### Task to carry out
From the listing below, return each line that includes "compared".

### Dataset excerpts
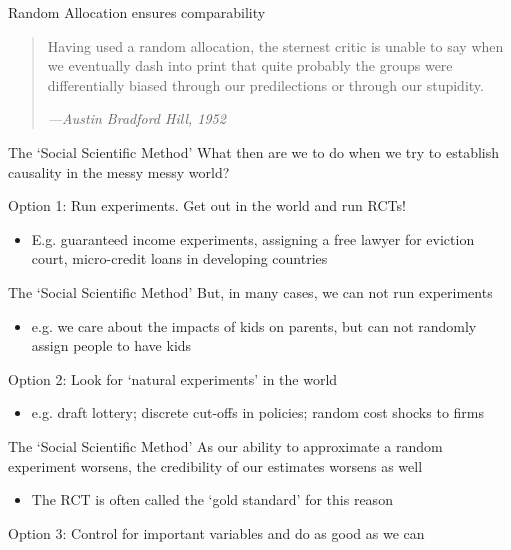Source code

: \documentclass[aspectratio=169,t,11pt,table]{beamer}
\begin{document}
\begin{frame}{Random Allocation ensures comparability}
  \bigskip
  \begin{quote}
    Having used a random allocation, the sternest critic is unable to say when we eventually dash into print that quite probably the groups were differentially biased through our predilections or through our stupidity.

    \emph{—Austin Bradford Hill, 1952}
  \end{quote}
\end{frame}

\begin{frame}{The `Social Scientific Method'}
  What then are we to do when we try to establish causality in the messy messy world?

  \bigskip
  {\color{magenta} Option 1}: Run experiments. Get out in the world and run RCTs! 
  \begin{itemize}
    \item E.g. guaranteed income experiments, assigning a free lawyer for eviction court, micro-credit loans in developing countries
  \end{itemize}
\end{frame}

\begin{frame}{The `Social Scientific Method'}
  But, in many cases, we can not run experiments
  \begin{itemize}
    \item e.g. we care about the impacts of kids on parents, but can not randomly assign people to have kids
  \end{itemize}

  \bigskip
  {\color{magenta} Option 2}: Look for `natural experiments' in the world
  \begin{itemize}
    \item e.g. draft lottery; discrete cut-offs in policies; random cost shocks to firms
  \end{itemize}
\end{frame}

\begin{frame}{The `Social Scientific Method'}
  As our ability to approximate a random experiment worsens, the credibility of our estimates worsens as well
  \begin{itemize}
    \item The RCT is often called the `gold standard' for this reason
  \end{itemize}

  \bigskip
  {\color{magenta} Option 3}: Control for important variables and do as good as we can
\end{frame}
\end{document}

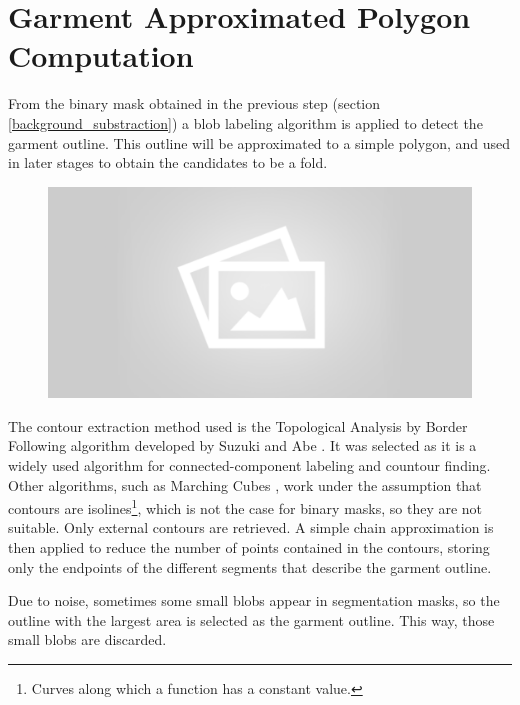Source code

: \section{Garment Approximated Polygon Computation}
From the binary mask obtained in the previous step (section \ref{background_substraction}) a blob labeling algorithm is applied to detect the garment outline. This outline will be approximated to a simple polygon, and used in later stages to obtain the candidates to be a fold.

\begin{figure}[thpb]
    \centering
    \includegraphics[width=0.9
    \textwidth]{figures/placeholder2.png}
    \caption{}
    \label{fig:garment_polygon_processes}
\end{figure}

The contour extraction method used is the Topological Analysis by Border Following algorithm developed by Suzuki and Abe  {}. It was selected as it is a widely used algorithm for connected-component labeling and countour finding. Other algorithms, such as Marching Cubes , work under the assumption that contours are isolines\footnote{Curves along which a  function has a constant value.}, which is not the case for binary masks, so they are not suitable. Only external contours are retrieved. A simple chain approximation is then applied to reduce the number of points contained in the contours, storing only the endpoints of the different segments that describe the garment outline.

Due to noise, sometimes some small blobs appear in segmentation masks, so the outline with the largest area is selected as the garment outline. This way, those small blobs are discarded.

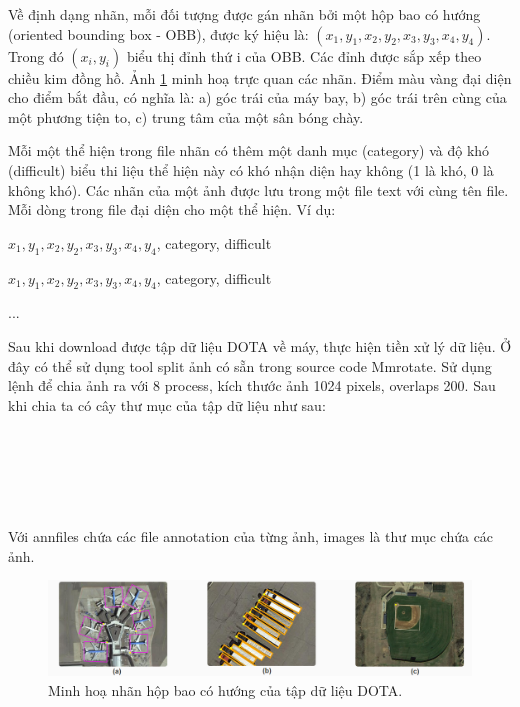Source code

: \documentclass[12pt,a4paper,openany,oneside]{report}
\begin{document}
Về định dạng nhãn, mỗi đối tượng được gán nhãn bởi một hộp bao có hướng (oriented bounding box - OBB), được ký hiệu là: $(x_1, y_1, x_2, y_2, x_3, y_3, x_4, y_4)$. Trong đó $(x_i, y_i)$ biểu thị đỉnh thứ i của OBB. Các đỉnh được sắp xếp theo chiều kim đồng hồ. Ảnh \ref{minh_hoa_hop_bao_dota} minh hoạ trực quan các nhãn. Điểm màu vàng đại diện cho điểm bắt đầu, có nghĩa là: a) góc trái của máy bay, b) góc trái trên cùng của một phương tiện to, c) trung tâm của một sân bóng chày.

Mỗi một thể hiện trong file nhãn có thêm một danh mục (category) và độ khó (difficult) biểu thi liệu thể hiện này có khó nhận diện hay không (1 là khó, 0 là không khó). Các nhãn của một ảnh được lưu trong một file text với cùng tên file. Mỗi dòng trong file đại diện cho một thể hiện. Ví dụ:

$x_1, y_1, x_2, y_2, x_3, y_3, x_4, y_4$, category, difficult 

$x_1, y_1, x_2, y_2, x_3, y_3, x_4, y_4$, category, difficult 

...

Sau khi download được tập dữ liệu DOTA về máy, thực hiện tiền xử lý dữ liệu. Ở đây có thể sử dụng tool split ảnh có sẵn trong source code Mmrotate. Sử dụng lệnh để chia ảnh ra với 8 process, kích thước ảnh 1024 pixels, overlaps 200. Sau khi chia ta có cây thư mục của tập dữ liệu như sau:\\
\\
\\
\\
\\
\\



Với annfiles chứa các file annotation của từng ảnh, images là thư mục chứa các ảnh.
\begin{figure}[ht!]
	\begin{center}
		\includegraphics[width=445px]{./minh_hoa_hop_bao_dota.jpg}
		\caption{Minh hoạ nhãn hộp bao có hướng của tập dữ liệu DOTA.}
		\label{minh_hoa_hop_bao_dota}
	\end{center}
\end{figure} 
\end{document}
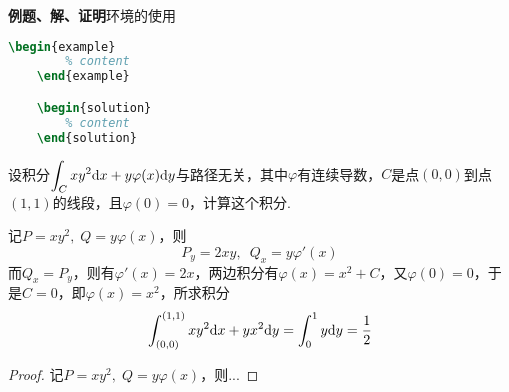 \documentclass[12pt, a4paper, oneside, UTF8]{ctexbook}
\begin{document}

\textbf{例题、解、证明}环境的使用
\begin{lstlisting}[language=TeX]
    \begin{example}
        % content
    \end{example}

    \begin{solution}
        % content
    \end{solution}
\end{lstlisting}

\begin{example}
    设积分$\displaystyle\int_C xy^2\mathrm{d} x +y \varphi(x)\mathrm{d} y$与路径无关，其中$\varphi$有连续导数，$C$是点$(0,0)$到点$(1,1)$的线段，且$\varphi(0)=0$，计算这个积分.
\end{example}
\begin{solution}
    记$P = xy^2,\; Q = y\varphi(x)$，则
    \[
        P_y =2xy ,\enspace Q_x = y\varphi'(x)
    \]
    而$Q_x = P_y$，则有$\varphi'(x) = 2x$，两边积分有$\varphi(x) = x^2+C$，又$\varphi(0)=0$，于是$C=0$，即$\varphi(x) = x^2$，所求积分
    \[
        \int_{(0,0)}^{(1,1)} xy^2\mathrm{d} x +y x^2\mathrm{d} y  = \int_0^1 y \mathrm{d} y = \frac{1}{2}
    \]
\end{solution}

\begin{proof}
    记$P = xy^2,\; Q = y\varphi(x)$，则...
\end{proof}


\ifx\allfiles\undefined
\end{document}
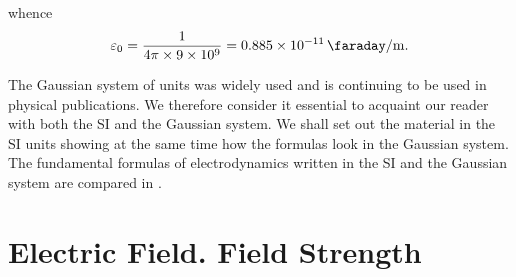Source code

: \noindent
whence
\begin{equation}\label{eq:1_12}
	\varepsilon_0 = \frac{1}{4\pi\times\num{9e9}} = \SI{0.885e-11}{\faraday\per\metre}.
\end{equation}

The Gaussian system of units was widely used and is continuing to be used in physical publications. We therefore consider it essential to acquaint our reader with both the SI and the Gaussian system. We shall set out the material in the SI units showing at the same time how the formulas look in the Gaussian system. The fundamental formulas of electrodynamics written in the SI and the Gaussian system are compared in .

\section{Electric Field. Field Strength}\label{sec:1_5}
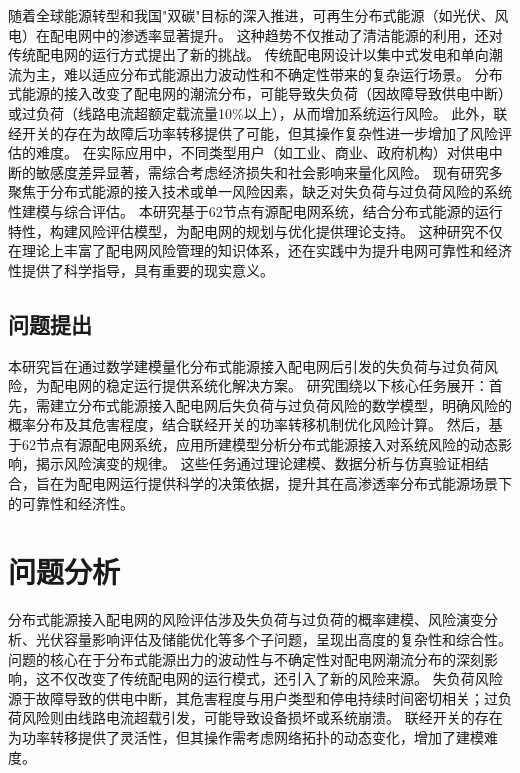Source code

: \documentclass{article}
\begin{document}
随着全球能源转型和我国"双碳"目标的深入推进，可再生分布式能源（如光伏、风电）在配电网中的渗透率显著提升。
这种趋势不仅推动了清洁能源的利用，还对传统配电网的运行方式提出了新的挑战。
传统配电网设计以集中式发电和单向潮流为主，难以适应分布式能源出力波动性和不确定性带来的复杂运行场景。
分布式能源的接入改变了配电网的潮流分布，可能导致失负荷（因故障导致供电中断）或过负荷（线路电流超额定载流量10\%以上），从而增加系统运行风险。
此外，联经开关的存在为故障后功率转移提供了可能，但其操作复杂性进一步增加了风险评估的难度。
在实际应用中，不同类型用户（如工业、商业、政府机构）对供电中断的敏感度差异显著，需综合考虑经济损失和社会影响来量化风险。
现有研究多聚焦于分布式能源的接入技术或单一风险因素，缺乏对失负荷与过负荷风险的系统性建模与综合评估。
本研究基于62节点有源配电网系统，结合分布式能源的运行特性，构建风险评估模型，为配电网的规划与优化提供理论支持。
这种研究不仅在理论上丰富了配电网风险管理的知识体系，还在实践中为提升电网可靠性和经济性提供了科学指导，具有重要的现实意义。

\subsection{问题提出}\label{sec:problem_proposed}

本研究旨在通过数学建模量化分布式能源接入配电网后引发的失负荷与过负荷风险，为配电网的稳定运行提供系统化解决方案。
研究围绕以下核心任务展开：首先，需建立分布式能源接入配电网后失负荷与过负荷风险的数学模型，明确风险的概率分布及其危害程度，结合联经开关的功率转移机制优化风险计算。
然后，基于62节点有源配电网系统，应用所建模型分析分布式能源接入对系统风险的动态影响，揭示风险演变的规律。
这些任务通过理论建模、数据分析与仿真验证相结合，旨在为配电网运行提供科学的决策依据，提升其在高渗透率分布式能源场景下的可靠性和经济性。

\section{问题分析}\label{sec:analysis}

分布式能源接入配电网的风险评估涉及失负荷与过负荷的概率建模、风险演变分析、光伏容量影响评估及储能优化等多个子问题，呈现出高度的复杂性和综合性。
问题的核心在于分布式能源出力的波动性与不确定性对配电网潮流分布的深刻影响，这不仅改变了传统配电网的运行模式，还引入了新的风险来源。
失负荷风险源于故障导致的供电中断，其危害程度与用户类型和停电持续时间密切相关；过负荷风险则由线路电流超载引发，可能导致设备损坏或系统崩溃。
联经开关的存在为功率转移提供了灵活性，但其操作需考虑网络拓扑的动态变化，增加了建模难度。
\end{document}
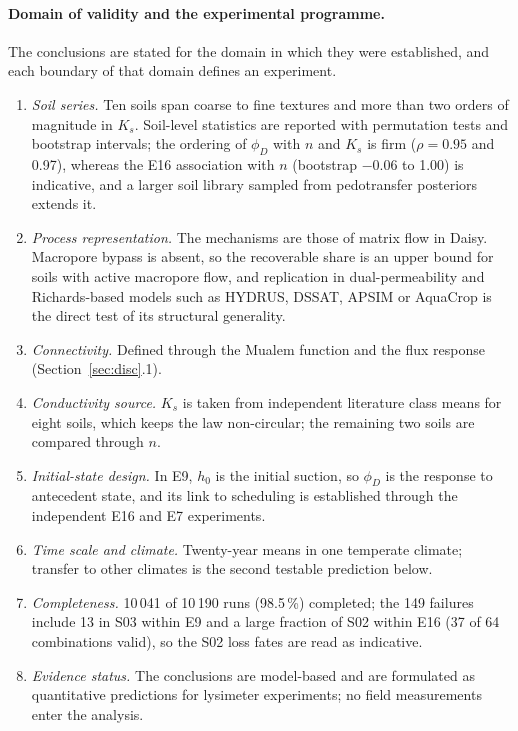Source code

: \paragraph{Domain of validity and the experimental programme.}
The conclusions are stated for the domain in which they were established, and each boundary of that domain defines an experiment.
\begin{enumerate}[nosep]
\item \emph{Soil series.} Ten soils span coarse to fine textures and more than two orders of magnitude in $K_s$. Soil-level statistics are reported with permutation tests and bootstrap intervals; the ordering of $\phi_D$ with $n$ and $K_s$ is firm ($\rho=0.95$ and 0.97), whereas the E16 association with $n$ (bootstrap $-0.06$ to 1.00) is indicative, and a larger soil library sampled from pedotransfer posteriors extends it.
\item \emph{Process representation.} The mechanisms are those of matrix flow in Daisy. Macropore bypass \citep{Jarvis2007,Beven1982} is absent, so the recoverable share is an upper bound for soils with active macropore flow, and replication in dual-permeability and Richards-based models such as HYDRUS, DSSAT, APSIM or AquaCrop \citep{Simunek2008,Simunek2016,Jones2003,Keating2003,Steduto2009} is the direct test of its structural generality.
\item \emph{Connectivity.} Defined through the Mualem function and the flux response (Section~\ref{sec:disc}.1).
\item \emph{Conductivity source.} $K_s$ is taken from independent literature class means for eight soils, which keeps the law non-circular; the remaining two soils are compared through $n$.
\item \emph{Initial-state design.} In E9, $h_0$ is the initial suction, so $\phi_D$ is the response to antecedent state, and its link to scheduling is established through the independent E16 and E7 experiments.
\item \emph{Time scale and climate.} Twenty-year means in one temperate climate; transfer to other climates is the second testable prediction below.
\item \emph{Completeness.} 10\,041 of 10\,190 runs (98.5\,\%) completed; the 149 failures include 13 in S03 within E9 and a large fraction of S02 within E16 (37 of 64 combinations valid), so the S02 loss fates are read as indicative.
\item \emph{Evidence status.} The conclusions are model-based and are formulated as quantitative predictions for lysimeter experiments; no field measurements enter the analysis.
\end{enumerate}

### Solution for this task
The Gaussian system of units was widely used and is continuing to be used in physical publications. We therefore consider it essential to acquaint our reader with both the SI and the Gaussian system. We shall set out the material in the SI units showing at the same time how the formulas look in the Gaussian system. The fundamental formulas of electrodynamics written in the SI and the Gaussian system are compared in .
\item \emph{Conductivity source.} $K_s$ is taken from independent literature class means for eight soils, which keeps the law non-circular; the remaining two soils are compared through $n$.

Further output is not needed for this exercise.